Records for the exercise
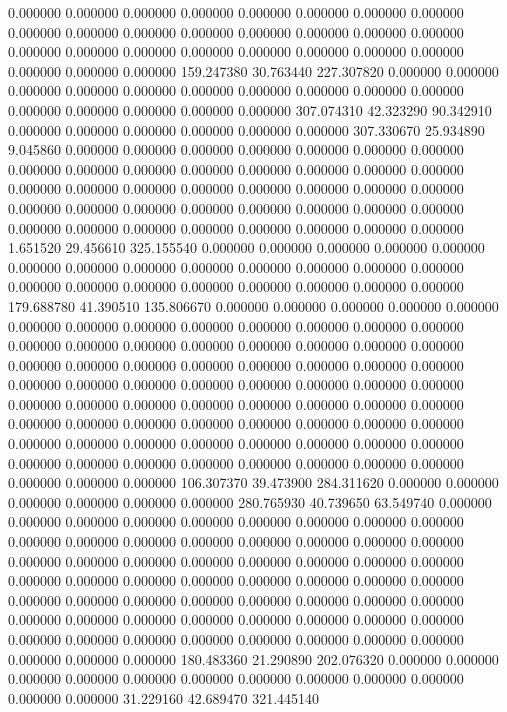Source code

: 0.000000 0.000000 0.000000
0.000000 0.000000 0.000000
0.000000 0.000000 0.000000
0.000000 0.000000 0.000000
0.000000 0.000000 0.000000
0.000000 0.000000 0.000000
0.000000 0.000000 0.000000
0.000000 0.000000 0.000000
0.000000 0.000000 0.000000
159.247380 30.763440 227.307820
0.000000 0.000000 0.000000
0.000000 0.000000 0.000000
0.000000 0.000000 0.000000
0.000000 0.000000 0.000000
0.000000 0.000000 0.000000
307.074310 42.323290 90.342910
0.000000 0.000000 0.000000
0.000000 0.000000 0.000000
307.330670 25.934890 9.045860
0.000000 0.000000 0.000000
0.000000 0.000000 0.000000
0.000000 0.000000 0.000000
0.000000 0.000000 0.000000
0.000000 0.000000 0.000000
0.000000 0.000000 0.000000
0.000000 0.000000 0.000000
0.000000 0.000000 0.000000
0.000000 0.000000 0.000000
0.000000 0.000000 0.000000
0.000000 0.000000 0.000000
0.000000 0.000000 0.000000
0.000000 0.000000 0.000000
1.651520 29.456610 325.155540
0.000000 0.000000 0.000000
0.000000 0.000000 0.000000
0.000000 0.000000 0.000000
0.000000 0.000000 0.000000
0.000000 0.000000 0.000000
0.000000 0.000000 0.000000
0.000000 0.000000 0.000000
179.688780 41.390510 135.806670
0.000000 0.000000 0.000000
0.000000 0.000000 0.000000
0.000000 0.000000 0.000000
0.000000 0.000000 0.000000
0.000000 0.000000 0.000000
0.000000 0.000000 0.000000
0.000000 0.000000 0.000000
0.000000 0.000000 0.000000
0.000000 0.000000 0.000000
0.000000 0.000000 0.000000
0.000000 0.000000 0.000000
0.000000 0.000000 0.000000
0.000000 0.000000 0.000000
0.000000 0.000000 0.000000
0.000000 0.000000 0.000000
0.000000 0.000000 0.000000
0.000000 0.000000 0.000000
0.000000 0.000000 0.000000
0.000000 0.000000 0.000000
0.000000 0.000000 0.000000
0.000000 0.000000 0.000000
0.000000 0.000000 0.000000
0.000000 0.000000 0.000000
0.000000 0.000000 0.000000
106.307370 39.473900 284.311620
0.000000 0.000000 0.000000
0.000000 0.000000 0.000000
280.765930 40.739650 63.549740
0.000000 0.000000 0.000000
0.000000 0.000000 0.000000
0.000000 0.000000 0.000000
0.000000 0.000000 0.000000
0.000000 0.000000 0.000000
0.000000 0.000000 0.000000
0.000000 0.000000 0.000000
0.000000 0.000000 0.000000
0.000000 0.000000 0.000000
0.000000 0.000000 0.000000
0.000000 0.000000 0.000000
0.000000 0.000000 0.000000
0.000000 0.000000 0.000000
0.000000 0.000000 0.000000
0.000000 0.000000 0.000000
0.000000 0.000000 0.000000
0.000000 0.000000 0.000000
0.000000 0.000000 0.000000
0.000000 0.000000 0.000000
0.000000 0.000000 0.000000
180.483360 21.290890 202.076320
0.000000 0.000000 0.000000
0.000000 0.000000 0.000000
0.000000 0.000000 0.000000
0.000000 0.000000 0.000000
31.229160 42.689470 321.445140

Task goal
Please print exactly the lines from the one containing "180.483360 21.290890 202.076320" through the last line of the records, both included, and nothing else.

Output of the exercise
180.483360 21.290890 202.076320
0.000000 0.000000 0.000000
0.000000 0.000000 0.000000
0.000000 0.000000 0.000000
0.000000 0.000000 0.000000
31.229160 42.689470 321.445140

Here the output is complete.